Kendini tanımaya bile fırsat verilmeyen henüz 12’sindeki kızların bir koyun değeri görmesine mi, yoksa buna müsaama gösteren sözde ebeveynlerin pişkinliğine mi yanmalı?
Nereden tutsak elimizde kalır ibaresinin zihinlerde ezberletilmesi bu tabloyu değiştirmeye yetmiyor, aksine kendini geliştirme kavşağından yolunun geçeceğini bilse dahi güzergahını değiştireceğinden emin olduğumuz kimselere çanak tutuyor.
Adına “Gelenek” denilen bu berbat düzenin bir kölesi haline getirilen nice kızlar hayallerini suya değil, iğrenerek ve zorla koynuna hapsedilen erkeklerin insafına gömüyor.

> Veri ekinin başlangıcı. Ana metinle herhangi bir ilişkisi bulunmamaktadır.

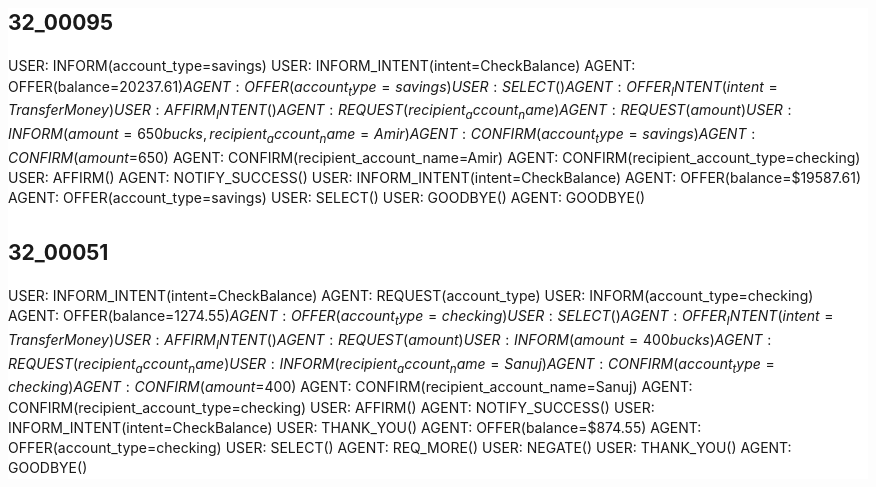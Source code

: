 ## 32_00095
USER: INFORM(account_type=savings)
USER: INFORM_INTENT(intent=CheckBalance)
AGENT: OFFER(balance=$20237.61)
AGENT: OFFER(account_type=savings)
USER: SELECT()
AGENT: OFFER_INTENT(intent=TransferMoney)
USER: AFFIRM_INTENT()
AGENT: REQUEST(recipient_account_name)
AGENT: REQUEST(amount)
USER: INFORM(amount=650 bucks, recipient_account_name=Amir)
AGENT: CONFIRM(account_type=savings)
AGENT: CONFIRM(amount=$650)
AGENT: CONFIRM(recipient_account_name=Amir)
AGENT: CONFIRM(recipient_account_type=checking)
USER: AFFIRM()
AGENT: NOTIFY_SUCCESS()
USER: INFORM_INTENT(intent=CheckBalance)
AGENT: OFFER(balance=$19587.61)
AGENT: OFFER(account_type=savings)
USER: SELECT()
USER: GOODBYE()
AGENT: GOODBYE()

## 32_00051
USER: INFORM_INTENT(intent=CheckBalance)
AGENT: REQUEST(account_type)
USER: INFORM(account_type=checking)
AGENT: OFFER(balance=$1274.55)
AGENT: OFFER(account_type=checking)
USER: SELECT()
AGENT: OFFER_INTENT(intent=TransferMoney)
USER: AFFIRM_INTENT()
AGENT: REQUEST(amount)
USER: INFORM(amount=400 bucks)
AGENT: REQUEST(recipient_account_name)
USER: INFORM(recipient_account_name=Sanuj)
AGENT: CONFIRM(account_type=checking)
AGENT: CONFIRM(amount=$400)
AGENT: CONFIRM(recipient_account_name=Sanuj)
AGENT: CONFIRM(recipient_account_type=checking)
USER: AFFIRM()
AGENT: NOTIFY_SUCCESS()
USER: INFORM_INTENT(intent=CheckBalance)
USER: THANK_YOU()
AGENT: OFFER(balance=$874.55)
AGENT: OFFER(account_type=checking)
USER: SELECT()
AGENT: REQ_MORE()
USER: NEGATE()
USER: THANK_YOU()
AGENT: GOODBYE()
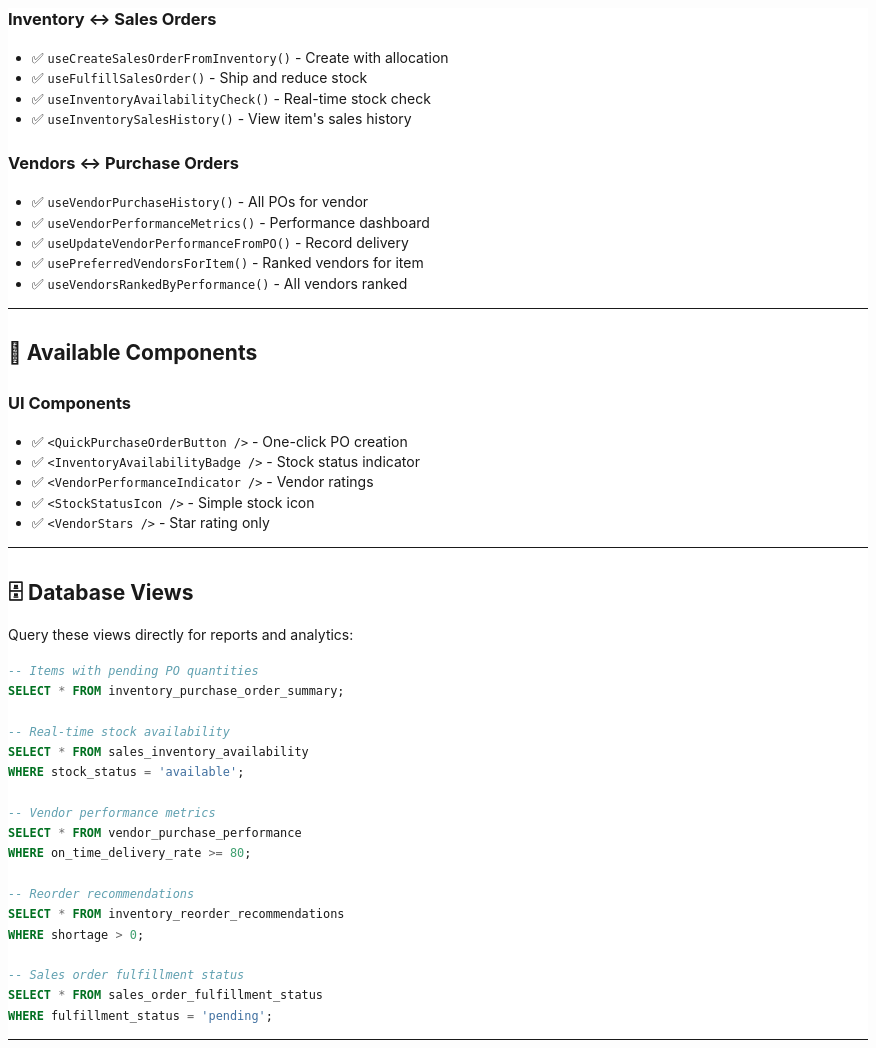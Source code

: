 ### Inventory ↔ Sales Orders
- ✅ `useCreateSalesOrderFromInventory()` - Create with allocation
- ✅ `useFulfillSalesOrder()` - Ship and reduce stock
- ✅ `useInventoryAvailabilityCheck()` - Real-time stock check
- ✅ `useInventorySalesHistory()` - View item's sales history

### Vendors ↔ Purchase Orders
- ✅ `useVendorPurchaseHistory()` - All POs for vendor
- ✅ `useVendorPerformanceMetrics()` - Performance dashboard
- ✅ `useUpdateVendorPerformanceFromPO()` - Record delivery
- ✅ `usePreferredVendorsForItem()` - Ranked vendors for item
- ✅ `useVendorsRankedByPerformance()` - All vendors ranked

---

## 🎨 Available Components

### UI Components
- ✅ `<QuickPurchaseOrderButton />` - One-click PO creation
- ✅ `<InventoryAvailabilityBadge />` - Stock status indicator
- ✅ `<VendorPerformanceIndicator />` - Vendor ratings
- ✅ `<StockStatusIcon />` - Simple stock icon
- ✅ `<VendorStars />` - Star rating only

---

## 🗄️ Database Views

Query these views directly for reports and analytics:

```sql
-- Items with pending PO quantities
SELECT * FROM inventory_purchase_order_summary;

-- Real-time stock availability
SELECT * FROM sales_inventory_availability
WHERE stock_status = 'available';

-- Vendor performance metrics
SELECT * FROM vendor_purchase_performance
WHERE on_time_delivery_rate >= 80;

-- Reorder recommendations
SELECT * FROM inventory_reorder_recommendations
WHERE shortage > 0;

-- Sales order fulfillment status
SELECT * FROM sales_order_fulfillment_status
WHERE fulfillment_status = 'pending';
```

---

Kimisinin anne olma hayalini dahi, küçücük bedenlerine gelinlik şemasıyla yazıp çizmeleri, bir kaç bileziğe kurban edilmeleri, karnına kendinden büyük evladını taşıma gayretine gebe bırakıyorlar.
Utanç demek az, kirli demek yetmiyor.
Sözde adaletin kravat takıp bir de üstüne iyi hale bürünen insan müsveddelerine gösterdiği akıl almaz inisiyatif, ardından gelenlere kapıyı açıyor.

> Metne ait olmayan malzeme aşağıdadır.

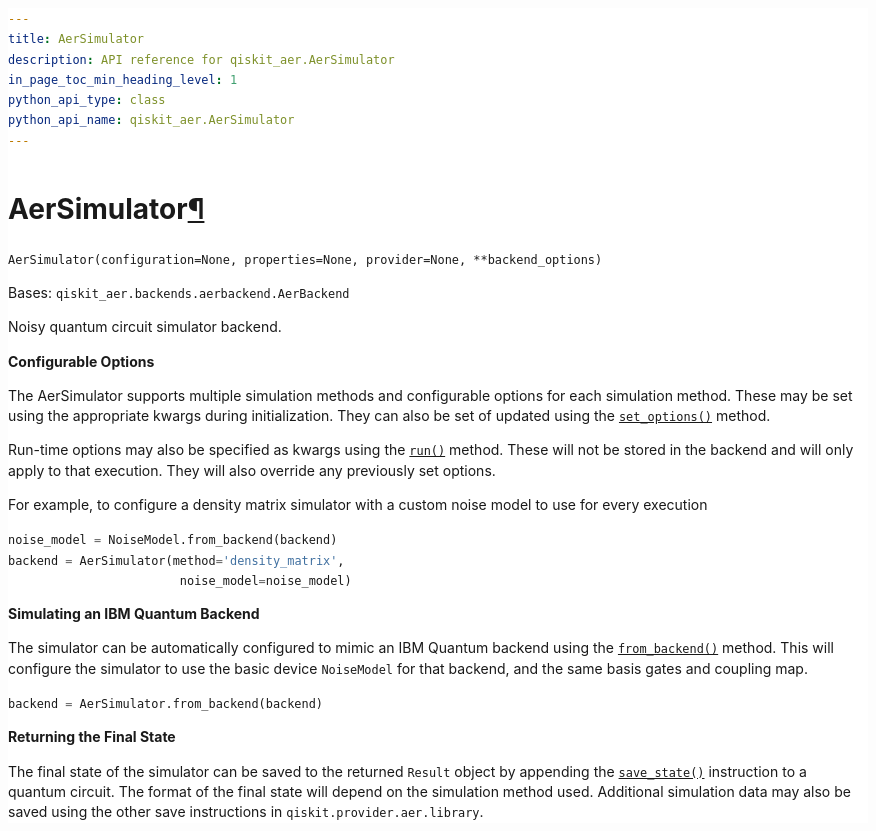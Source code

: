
 ```yaml
---
title: AerSimulator
description: API reference for qiskit_aer.AerSimulator
in_page_toc_min_heading_level: 1
python_api_type: class
python_api_name: qiskit_aer.AerSimulator
---
```


# AerSimulator[¶](#aersimulator "Permalink to this headline")

<span id="qiskit_aer.AerSimulator" />

`AerSimulator(configuration=None, properties=None, provider=None, **backend_options)`

Bases: `qiskit_aer.backends.aerbackend.AerBackend`

Noisy quantum circuit simulator backend.

**Configurable Options**

The AerSimulator supports multiple simulation methods and configurable options for each simulation method. These may be set using the appropriate kwargs during initialization. They can also be set of updated using the [`set_options()`](qiskit_aer.AerSimulator#set_options "qiskit_aer.AerSimulator.set_options") method.

Run-time options may also be specified as kwargs using the [`run()`](qiskit_aer.AerSimulator#run "qiskit_aer.AerSimulator.run") method. These will not be stored in the backend and will only apply to that execution. They will also override any previously set options.

For example, to configure a density matrix simulator with a custom noise model to use for every execution

```python
noise_model = NoiseModel.from_backend(backend)
backend = AerSimulator(method='density_matrix',
                        noise_model=noise_model)
```

**Simulating an IBM Quantum Backend**

The simulator can be automatically configured to mimic an IBM Quantum backend using the [`from_backend()`](qiskit_aer.AerSimulator#from_backend "qiskit_aer.AerSimulator.from_backend") method. This will configure the simulator to use the basic device `NoiseModel` for that backend, and the same basis gates and coupling map.

```python
backend = AerSimulator.from_backend(backend)
```

**Returning the Final State**

The final state of the simulator can be saved to the returned `Result` object by appending the [`save_state()`](qiskit_aer.library.save_state "qiskit_aer.library.save_state") instruction to a quantum circuit. The format of the final state will depend on the simulation method used. Additional simulation data may also be saved using the other save instructions in `qiskit.provider.aer.library`.
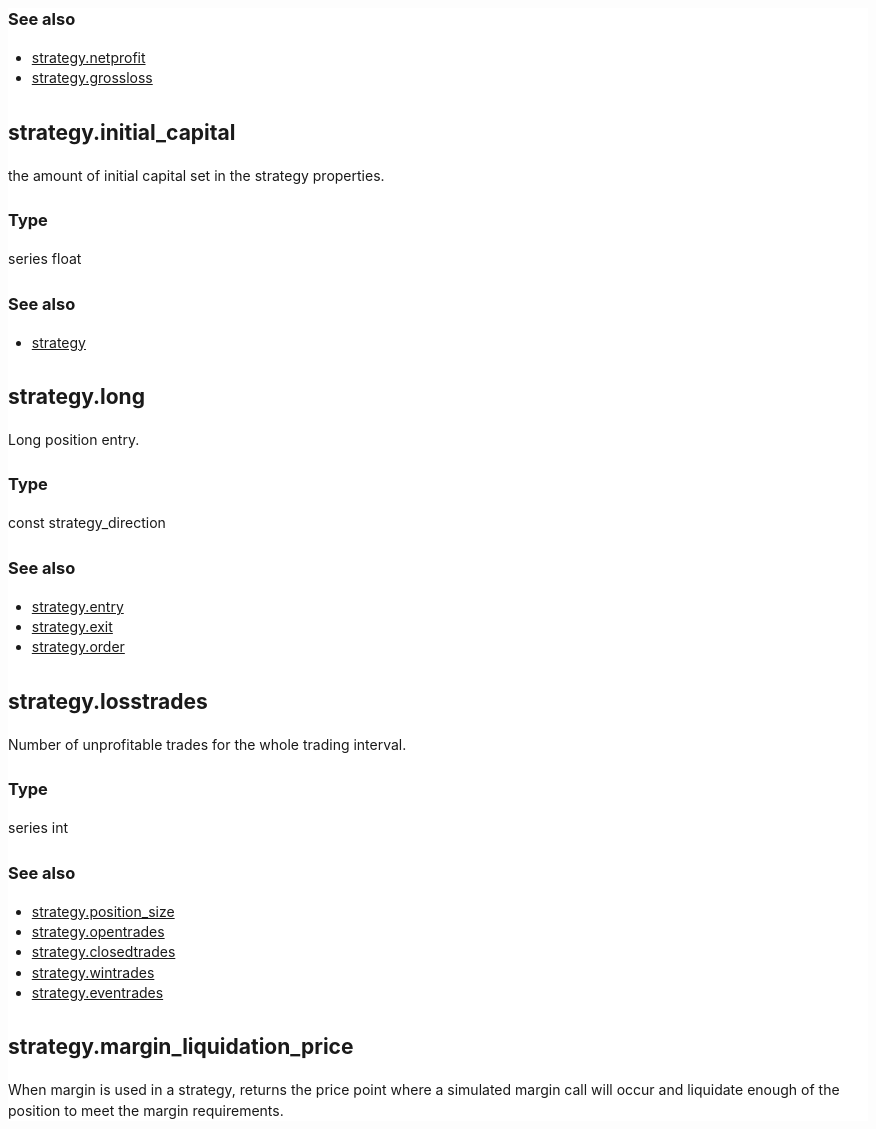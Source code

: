 ### See also

- [strategy.netprofit](#var_strategy.netprofit)
- [strategy.grossloss](#var_strategy.grossloss)

## strategy.initial_capital

the amount of initial capital set in the strategy properties.

### Type

series float

### See also

- [strategy](#fun_strategy)

## strategy.long

Long position entry.

### Type

const strategy_direction

### See also

- [strategy.entry](#fun_strategy.entry)
- [strategy.exit](#fun_strategy.exit)
- [strategy.order](#fun_strategy.order)

## strategy.losstrades

Number of unprofitable trades for the whole trading interval.

### Type

series int

### See also

- [strategy.position_size](#var_strategy.position_size)
- [strategy.opentrades](#var_strategy.opentrades)
- [strategy.closedtrades](#var_strategy.closedtrades)
- [strategy.wintrades](#var_strategy.wintrades)
- [strategy.eventrades](#var_strategy.eventrades)

## strategy.margin_liquidation_price

When margin is used in a strategy, returns the price point where a simulated margin call will occur and liquidate enough of the position to meet the margin requirements.
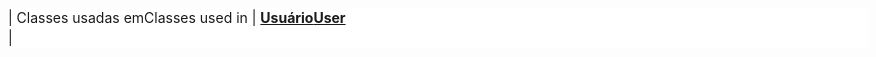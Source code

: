 | <span data-ttu-id="fe940-269">Classes usadas em</span><span class="sxs-lookup"><span data-stu-id="fe940-269">Classes used in</span></span>        | [<span data-ttu-id="fe940-270">**Usuário**</span><span class="sxs-lookup"><span data-stu-id="fe940-270">**User**</span></span>](c-user.md)<br/> |



 

 






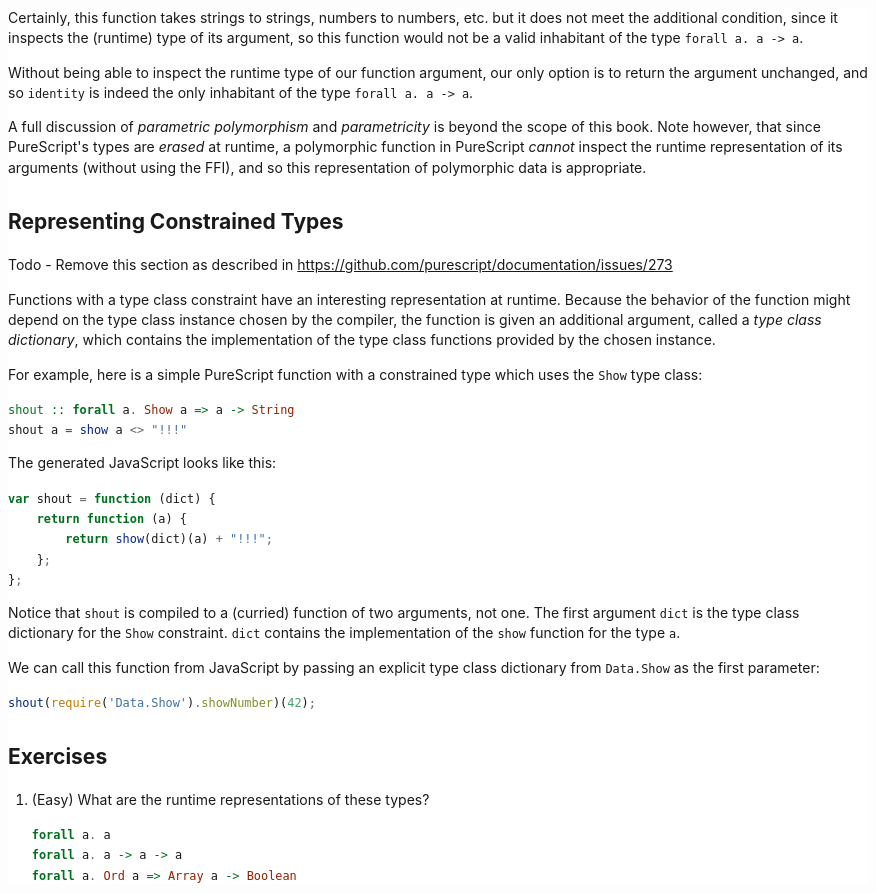 Certainly, this function takes strings to strings, numbers to numbers, etc. but it does not meet the additional condition, since it inspects the (runtime) type of its argument, so this function would not be a valid inhabitant of the type `forall a. a -> a`.

Without being able to inspect the runtime type of our function argument, our only option is to return the argument unchanged, and so `identity` is indeed the only inhabitant of the type `forall a. a -> a`.

A full discussion of _parametric polymorphism_ and _parametricity_ is beyond the scope of this book. Note however, that since PureScript's types are _erased_ at runtime, a polymorphic function in PureScript _cannot_ inspect the runtime representation of its arguments (without using the FFI), and so this representation of polymorphic data is appropriate.

## Representing Constrained Types

Todo - Remove this section as described in https://github.com/purescript/documentation/issues/273

Functions with a type class constraint have an interesting representation at runtime. Because the behavior of the function might depend on the type class instance chosen by the compiler, the function is given an additional argument, called a _type class dictionary_, which contains the implementation of the type class functions provided by the chosen instance.

For example, here is a simple PureScript function with a constrained type which uses the `Show` type class:

```haskell
shout :: forall a. Show a => a -> String
shout a = show a <> "!!!"
```

The generated JavaScript looks like this:

```javascript
var shout = function (dict) {
    return function (a) {
        return show(dict)(a) + "!!!";
    };
};
```

Notice that `shout` is compiled to a (curried) function of two arguments, not one. The first argument `dict` is the type class dictionary for the `Show` constraint. `dict` contains the implementation of the `show` function for the type `a`.

We can call this function from JavaScript by passing an explicit type class dictionary from `Data.Show` as the first parameter:

```javascript
shout(require('Data.Show').showNumber)(42);
```

 ## Exercises

 1. (Easy) What are the runtime representations of these types?

     ```haskell
     forall a. a
     forall a. a -> a -> a
     forall a. Ord a => Array a -> Boolean
     ```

Caydırıcı cezalar yerini anayasada bulmadığı taktirde nice Emel’ler, Ayşe’ler, Müjgan’lar solup gidecek ve bizler televizyonda görüp ah-vah edip kanalı asap bozukluğu, üstüne edilen tonla intizar ve küfürle geçmek durumunda kalacağız. Hukukun üstünlüğü tartışılmaz dediğimiz her saniye, dışarıda çocuk-kadın kızlarımızın yitip gittiğini fark edemiyoruz bile.
Doğunun hemen hemen her kısmına yer etmiş bu iğrenç düzenin ağaları, paşaları kendilerince seçtikleri kurbanları sakallarını sıvazlayarak ve takındıkları mide bulandırıcı gülüşle diledikleri şekilde kullanıyor.

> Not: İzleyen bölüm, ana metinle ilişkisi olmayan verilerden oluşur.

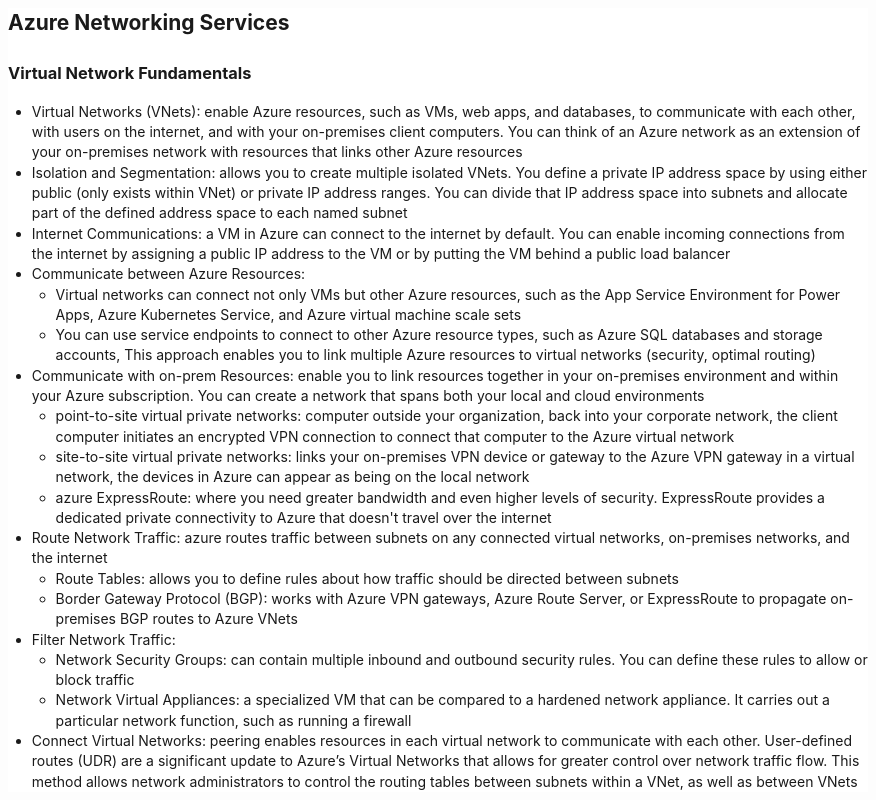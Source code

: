 ## Azure Networking Services
### Virtual Network Fundamentals
- Virtual Networks (VNets): enable Azure resources, such as VMs, web apps, and databases, to communicate with each other, with users on the internet, and with your on-premises client computers. You can think of an Azure network as an extension of your on-premises network with resources that links other Azure resources
- Isolation and Segmentation: allows you to create multiple isolated VNets. You define a private IP address space by using either public (only exists within VNet) or private IP address ranges. You can divide that IP address space into subnets and allocate part of the defined address space to each named subnet
- Internet Communications: a VM in Azure can connect to the internet by default. You can enable incoming connections from the internet by assigning a public IP address to the VM or by putting the VM behind a public load balancer
- Communicate between Azure Resources:
  - Virtual networks can connect not only VMs but other Azure resources, such as the App Service Environment for Power Apps, Azure Kubernetes Service, and Azure virtual machine scale sets
  - You can use service endpoints to connect to other Azure resource types, such as Azure SQL databases and storage accounts, This approach enables you to link multiple Azure resources to virtual networks (security, optimal routing)
- Communicate with on-prem Resources: enable you to link resources together in your on-premises environment and within your Azure subscription. You can create a network that spans both your local and cloud environments
  - point-to-site virtual private networks: computer outside your organization, back into your corporate network, the client computer initiates an encrypted VPN connection to connect that computer to the Azure virtual network
  - site-to-site virtual private networks: links your on-premises VPN device or gateway to the Azure VPN gateway in a virtual network, the devices in Azure can appear as being on the local network
  - azure ExpressRoute: where you need greater bandwidth and even higher levels of security. ExpressRoute provides a dedicated private connectivity to Azure that doesn't travel over the internet
- Route Network Traffic: azure routes traffic between subnets on any connected virtual networks, on-premises networks, and the internet
  - Route Tables: allows you to define rules about how traffic should be directed between subnets
  - Border Gateway Protocol (BGP): works with Azure VPN gateways, Azure Route Server, or ExpressRoute to propagate on-premises BGP routes to Azure VNets
- Filter Network Traffic:
  - Network Security Groups: can contain multiple inbound and outbound security rules. You can define these rules to allow or block traffic
  - Network Virtual Appliances: a specialized VM that can be compared to a hardened network appliance. It carries out a particular network function, such as running a firewall
- Connect Virtual Networks: peering enables resources in each virtual network to communicate with each other. User-defined routes (UDR) are a significant update to Azure’s Virtual Networks that allows for greater control over network traffic flow. This method allows network administrators to control the routing tables between subnets within a VNet, as well as between VNets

Daha ne kadar ağlamalı bir anne? Hangi ana evladının bu denli bir düzene kurban edilmesini ister?
Şakaklarından pislik akanların ahlak dersi vermeleri, “Aman canım, orası da öyle!” diye vicdan avuntusundan söz etmeleri, korkulu gözlerle sindirilmiş genç-yaşlı herkesin kabuğuna çekilmesi bu durumun içinden daha da çıkılmaz hale gelmesine neden oluyor.
Elbette tek sorumluları buna alet olan ve maşa vazifesi görenler değil, ülkemizde bunların tamamen ortadan kaldırılması için gerekli adımların atılmaması başlı başına bir zayıflık, noksanlık.
Asla kabul edilemez olan bu durum beraberinde kadına şiddeti, kadın cinayetlerini, zulmü, hakareti, küfrü ve daha bir çok eylemi getiriyor.
İster bedenen ister zihnen olsun şiddetin hiçbir türlüsü kabul edilemez dediğimiz gibi, kızlarımızın yaşından ve isteklerinden önce zorla kadın edilmeleri de tartışmaya dahi açık bir konu değildir.
Bu bahsini ettiğim yalnızca resmin görünen kısmı olsa da, pastel renklerle boyamak veya hiç olmuyormuş gibi davranmak inanın kısmi bir vicdan rahatlatma politikası ve emin olun ki; ışıklar sönüp kapılar kapandığı zaman omuzlarından akan bıkkınlık, tükenmişlik ile kızlarımız her an canına kıyma düşüncesini içinde büyütüyor. Kimisi umutlarının bileklerini kesmiş çoktan, kimisi bir ip ve tabureye göz gezdiriyor.
İyi temennilerde bulunmanın sözde kalmaması, bu tablonun kökünden temizlenmesi ve toplum olarak refah seviyelere erişebilmek için kızlarımıza/kadınlarımıza sahip çıkmalı, adalet herkese eşit sağlanmalı, gerici zihniyetten arınıp çağa ayak uydurmalı, önce oğullarımızı yetiştirmeyi öğrenmeliyiz.
Dilerim, bir sabah uyandığımızda kızlarımız bu esaretten arınmış olur ve çocuk gelin trajedisi tamamen uydurulmuş bir hikayede kalır. Dilerim.